In general terms, an array is an ordered arrangement of separate items. In computer terms, an array is when a name is given to a collection of different data points. For example, if you are compiling a list of all the registered users on a website, you could store this data under an array called “UserNames.”
If you’re solely interested in administering a WordPress website, then you won’t ever have to deal with arrays. But for developers, arrays are a core part of the PHP scripting language, and arrays are always written as a variable denoted by the dollar sign (e.g. $UserNames).
In PHP, there are three kinds of arrays:
Indexed – An array based on preset values. Associative – Arrays are generated on the fly based on values. Multidimensional – An array containing other arrays.

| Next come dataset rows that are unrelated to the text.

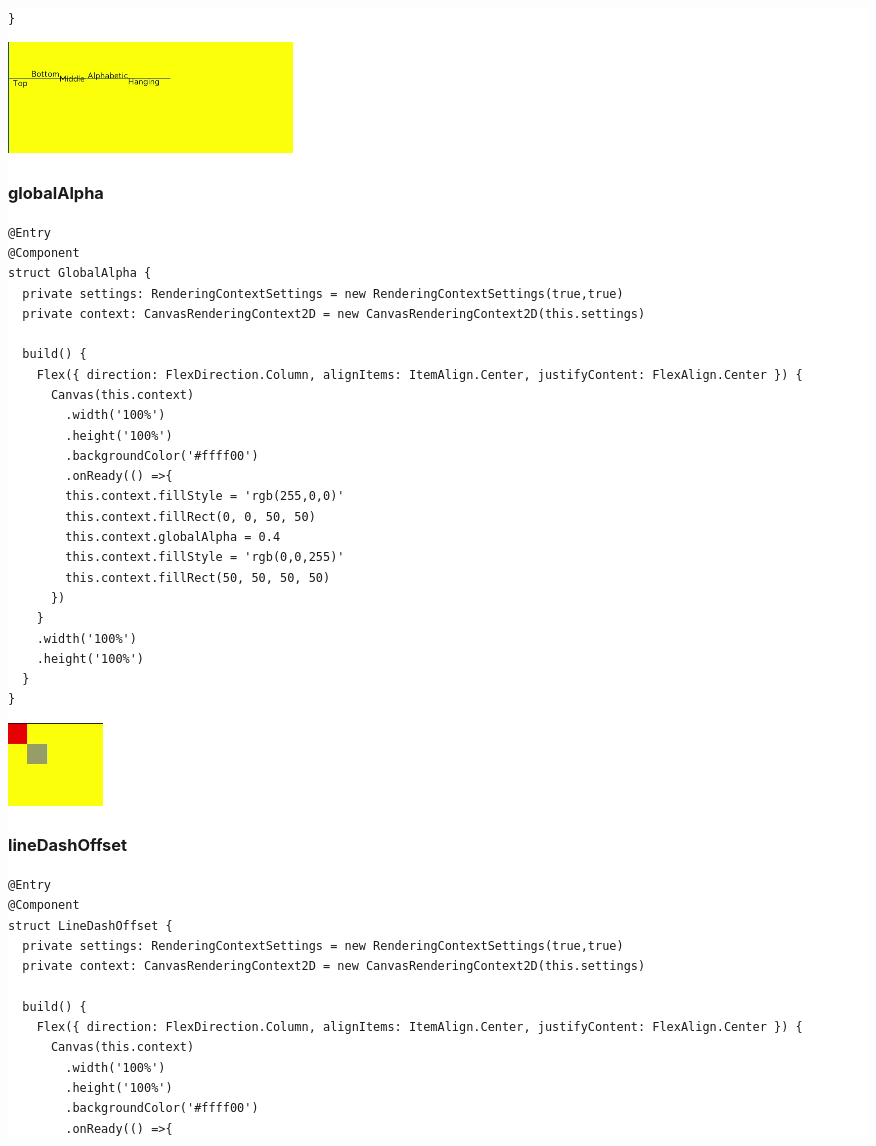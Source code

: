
 ```
}
```

![](figures/en-us_image_0000001193322872.png)

### globalAlpha<a name="section14962525174510"></a>

```
@Entry
@Component
struct GlobalAlpha {
  private settings: RenderingContextSettings = new RenderingContextSettings(true,true)
  private context: CanvasRenderingContext2D = new CanvasRenderingContext2D(this.settings)
  
  build() {
    Flex({ direction: FlexDirection.Column, alignItems: ItemAlign.Center, justifyContent: FlexAlign.Center }) {
      Canvas(this.context)
        .width('100%')
        .height('100%')
        .backgroundColor('#ffff00')
        .onReady(() =>{
        this.context.fillStyle = 'rgb(255,0,0)'
        this.context.fillRect(0, 0, 50, 50)
        this.context.globalAlpha = 0.4
        this.context.fillStyle = 'rgb(0,0,255)'
        this.context.fillRect(50, 50, 50, 50)
      })
    }
    .width('100%')
    .height('100%')
  }
}
```

![](figures/en-us_image_0000001238402777.png)

### lineDashOffset<a name="section10163191119469"></a>

```
@Entry
@Component
struct LineDashOffset {
  private settings: RenderingContextSettings = new RenderingContextSettings(true,true)
  private context: CanvasRenderingContext2D = new CanvasRenderingContext2D(this.settings)
  
  build() {
    Flex({ direction: FlexDirection.Column, alignItems: ItemAlign.Center, justifyContent: FlexAlign.Center }) {
      Canvas(this.context)
        .width('100%')
        .height('100%')
        .backgroundColor('#ffff00')
        .onReady(() =>{
```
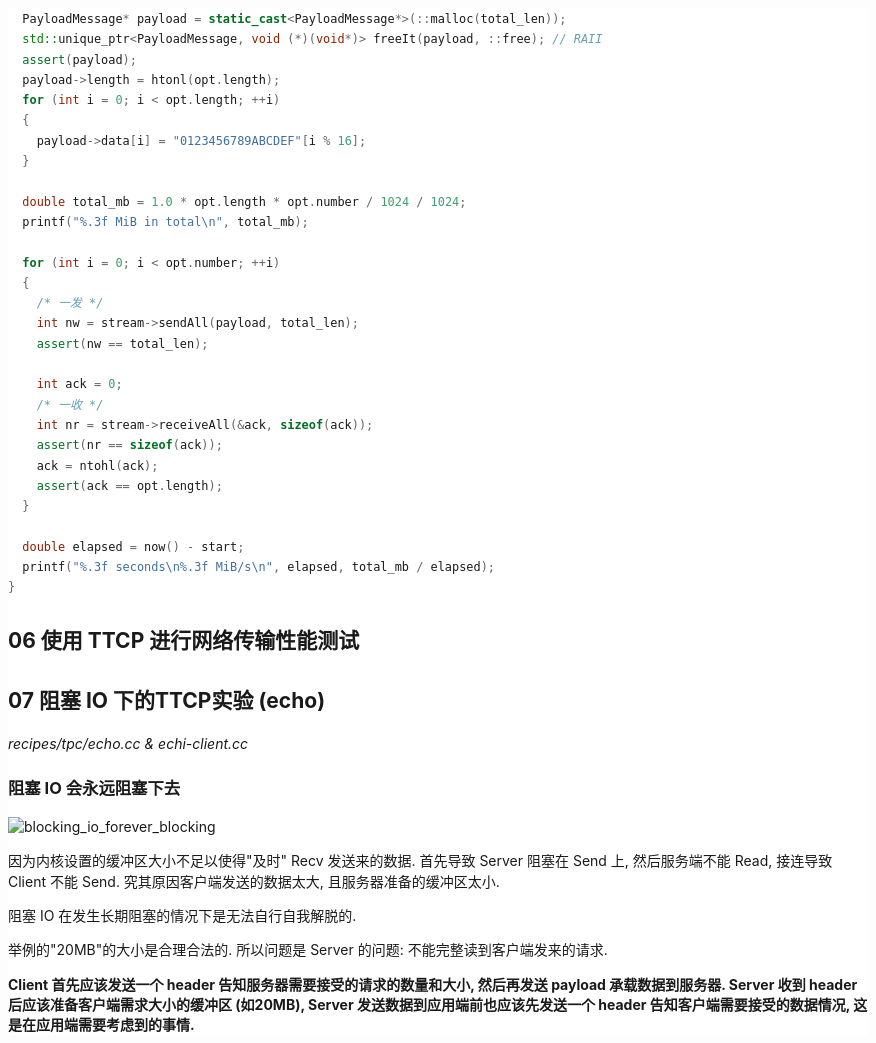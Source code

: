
 ```c++
  PayloadMessage* payload = static_cast<PayloadMessage*>(::malloc(total_len));
  std::unique_ptr<PayloadMessage, void (*)(void*)> freeIt(payload, ::free); // RAII
  assert(payload);
  payload->length = htonl(opt.length);
  for (int i = 0; i < opt.length; ++i)
  {
    payload->data[i] = "0123456789ABCDEF"[i % 16];
  }

  double total_mb = 1.0 * opt.length * opt.number / 1024 / 1024;
  printf("%.3f MiB in total\n", total_mb);

  for (int i = 0; i < opt.number; ++i)
  {
    /* 一发 */
    int nw = stream->sendAll(payload, total_len);
    assert(nw == total_len);

    int ack = 0;
    /* 一收 */
    int nr = stream->receiveAll(&ack, sizeof(ack));
    assert(nr == sizeof(ack));
    ack = ntohl(ack);
    assert(ack == opt.length);
  }

  double elapsed = now() - start;
  printf("%.3f seconds\n%.3f MiB/s\n", elapsed, total_mb / elapsed);
}
```

## 06 使用 TTCP 进行网络传输性能测试

## 07 阻塞 IO 下的TTCP实验 (echo)

*recipes/tpc/echo.cc & echi-client.cc*

### 阻塞 IO 会永远阻塞下去

![blocking_io_forever_blocking](https://s3.bmp.ovh/imgs/2024/01/19/f1c861a165506ca6.png)

因为内核设置的缓冲区大小不足以使得"及时" Recv 发送来的数据. 首先导致 Server 阻塞在 Send 上, 然后服务端不能 Read, 接连导致 Client 不能 Send. 究其原因客户端发送的数据太大, 且服务器准备的缓冲区太小.

阻塞 IO 在发生长期阻塞的情况下是无法自行自我解脱的.

举例的"20MB"的大小是合理合法的. 所以问题是 Server 的问题: 不能完整读到客户端发来的请求.

**Client 首先应该发送一个 header 告知服务器需要接受的请求的数量和大小, 然后再发送 payload 承载数据到服务器. Server 收到 header 后应该准备客户端需求大小的缓冲区 (如20MB), Server 发送数据到应用端前也应该先发送一个 header 告知客户端需要接受的数据情况, 这是在应用端需要考虑到的事情.**
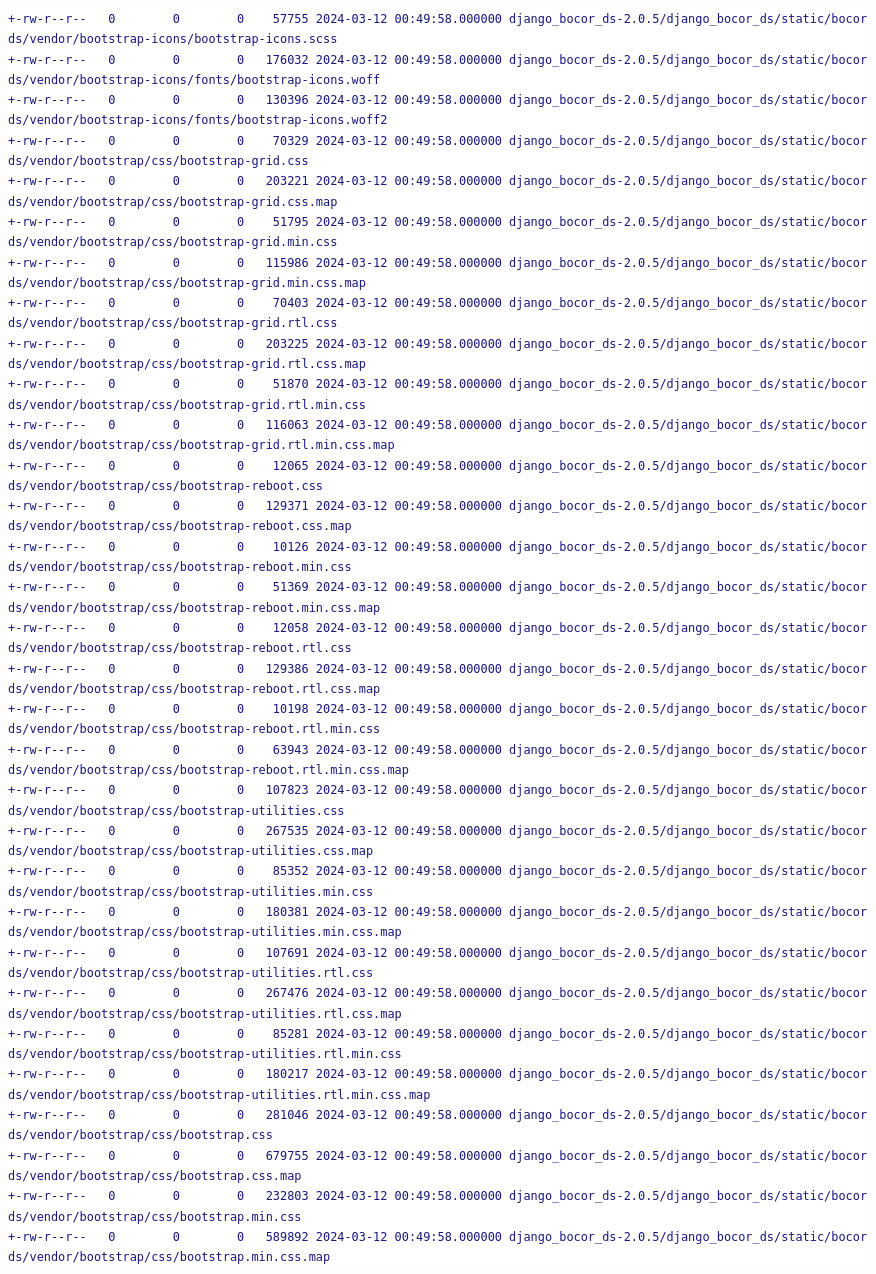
 ```diff
+-rw-r--r--   0        0        0    57755 2024-03-12 00:49:58.000000 django_bocor_ds-2.0.5/django_bocor_ds/static/bocords/vendor/bootstrap-icons/bootstrap-icons.scss
+-rw-r--r--   0        0        0   176032 2024-03-12 00:49:58.000000 django_bocor_ds-2.0.5/django_bocor_ds/static/bocords/vendor/bootstrap-icons/fonts/bootstrap-icons.woff
+-rw-r--r--   0        0        0   130396 2024-03-12 00:49:58.000000 django_bocor_ds-2.0.5/django_bocor_ds/static/bocords/vendor/bootstrap-icons/fonts/bootstrap-icons.woff2
+-rw-r--r--   0        0        0    70329 2024-03-12 00:49:58.000000 django_bocor_ds-2.0.5/django_bocor_ds/static/bocords/vendor/bootstrap/css/bootstrap-grid.css
+-rw-r--r--   0        0        0   203221 2024-03-12 00:49:58.000000 django_bocor_ds-2.0.5/django_bocor_ds/static/bocords/vendor/bootstrap/css/bootstrap-grid.css.map
+-rw-r--r--   0        0        0    51795 2024-03-12 00:49:58.000000 django_bocor_ds-2.0.5/django_bocor_ds/static/bocords/vendor/bootstrap/css/bootstrap-grid.min.css
+-rw-r--r--   0        0        0   115986 2024-03-12 00:49:58.000000 django_bocor_ds-2.0.5/django_bocor_ds/static/bocords/vendor/bootstrap/css/bootstrap-grid.min.css.map
+-rw-r--r--   0        0        0    70403 2024-03-12 00:49:58.000000 django_bocor_ds-2.0.5/django_bocor_ds/static/bocords/vendor/bootstrap/css/bootstrap-grid.rtl.css
+-rw-r--r--   0        0        0   203225 2024-03-12 00:49:58.000000 django_bocor_ds-2.0.5/django_bocor_ds/static/bocords/vendor/bootstrap/css/bootstrap-grid.rtl.css.map
+-rw-r--r--   0        0        0    51870 2024-03-12 00:49:58.000000 django_bocor_ds-2.0.5/django_bocor_ds/static/bocords/vendor/bootstrap/css/bootstrap-grid.rtl.min.css
+-rw-r--r--   0        0        0   116063 2024-03-12 00:49:58.000000 django_bocor_ds-2.0.5/django_bocor_ds/static/bocords/vendor/bootstrap/css/bootstrap-grid.rtl.min.css.map
+-rw-r--r--   0        0        0    12065 2024-03-12 00:49:58.000000 django_bocor_ds-2.0.5/django_bocor_ds/static/bocords/vendor/bootstrap/css/bootstrap-reboot.css
+-rw-r--r--   0        0        0   129371 2024-03-12 00:49:58.000000 django_bocor_ds-2.0.5/django_bocor_ds/static/bocords/vendor/bootstrap/css/bootstrap-reboot.css.map
+-rw-r--r--   0        0        0    10126 2024-03-12 00:49:58.000000 django_bocor_ds-2.0.5/django_bocor_ds/static/bocords/vendor/bootstrap/css/bootstrap-reboot.min.css
+-rw-r--r--   0        0        0    51369 2024-03-12 00:49:58.000000 django_bocor_ds-2.0.5/django_bocor_ds/static/bocords/vendor/bootstrap/css/bootstrap-reboot.min.css.map
+-rw-r--r--   0        0        0    12058 2024-03-12 00:49:58.000000 django_bocor_ds-2.0.5/django_bocor_ds/static/bocords/vendor/bootstrap/css/bootstrap-reboot.rtl.css
+-rw-r--r--   0        0        0   129386 2024-03-12 00:49:58.000000 django_bocor_ds-2.0.5/django_bocor_ds/static/bocords/vendor/bootstrap/css/bootstrap-reboot.rtl.css.map
+-rw-r--r--   0        0        0    10198 2024-03-12 00:49:58.000000 django_bocor_ds-2.0.5/django_bocor_ds/static/bocords/vendor/bootstrap/css/bootstrap-reboot.rtl.min.css
+-rw-r--r--   0        0        0    63943 2024-03-12 00:49:58.000000 django_bocor_ds-2.0.5/django_bocor_ds/static/bocords/vendor/bootstrap/css/bootstrap-reboot.rtl.min.css.map
+-rw-r--r--   0        0        0   107823 2024-03-12 00:49:58.000000 django_bocor_ds-2.0.5/django_bocor_ds/static/bocords/vendor/bootstrap/css/bootstrap-utilities.css
+-rw-r--r--   0        0        0   267535 2024-03-12 00:49:58.000000 django_bocor_ds-2.0.5/django_bocor_ds/static/bocords/vendor/bootstrap/css/bootstrap-utilities.css.map
+-rw-r--r--   0        0        0    85352 2024-03-12 00:49:58.000000 django_bocor_ds-2.0.5/django_bocor_ds/static/bocords/vendor/bootstrap/css/bootstrap-utilities.min.css
+-rw-r--r--   0        0        0   180381 2024-03-12 00:49:58.000000 django_bocor_ds-2.0.5/django_bocor_ds/static/bocords/vendor/bootstrap/css/bootstrap-utilities.min.css.map
+-rw-r--r--   0        0        0   107691 2024-03-12 00:49:58.000000 django_bocor_ds-2.0.5/django_bocor_ds/static/bocords/vendor/bootstrap/css/bootstrap-utilities.rtl.css
+-rw-r--r--   0        0        0   267476 2024-03-12 00:49:58.000000 django_bocor_ds-2.0.5/django_bocor_ds/static/bocords/vendor/bootstrap/css/bootstrap-utilities.rtl.css.map
+-rw-r--r--   0        0        0    85281 2024-03-12 00:49:58.000000 django_bocor_ds-2.0.5/django_bocor_ds/static/bocords/vendor/bootstrap/css/bootstrap-utilities.rtl.min.css
+-rw-r--r--   0        0        0   180217 2024-03-12 00:49:58.000000 django_bocor_ds-2.0.5/django_bocor_ds/static/bocords/vendor/bootstrap/css/bootstrap-utilities.rtl.min.css.map
+-rw-r--r--   0        0        0   281046 2024-03-12 00:49:58.000000 django_bocor_ds-2.0.5/django_bocor_ds/static/bocords/vendor/bootstrap/css/bootstrap.css
+-rw-r--r--   0        0        0   679755 2024-03-12 00:49:58.000000 django_bocor_ds-2.0.5/django_bocor_ds/static/bocords/vendor/bootstrap/css/bootstrap.css.map
+-rw-r--r--   0        0        0   232803 2024-03-12 00:49:58.000000 django_bocor_ds-2.0.5/django_bocor_ds/static/bocords/vendor/bootstrap/css/bootstrap.min.css
+-rw-r--r--   0        0        0   589892 2024-03-12 00:49:58.000000 django_bocor_ds-2.0.5/django_bocor_ds/static/bocords/vendor/bootstrap/css/bootstrap.min.css.map
```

In the example above, $UserNames would be an indexed array because it relies on preset values (i.e. every piece of data in the User Name directory). An associative array is generated on the fly such as @UserNamesBeginningWithS that creates an array automatically by sorting and identifying every user name that begins with the letter S. And a multidimensional array would be a collection of other arrays bundled into one new array.
Arrays are used to sort and organize data for the purpose of performing operations. For example, if you wanted to email all of your registered users, you could write some code that includes sending an individual email that is addressed to each data point listed in the $UserNames array.
If you’re reading through PHP code in your WordPress files or in your theme or plugins, then when you see the variable sign ($), you’re probably looking at an array. Arrays simply help developers organize and sort data more efficiently in order for software to perform an operation on those select pieces of data.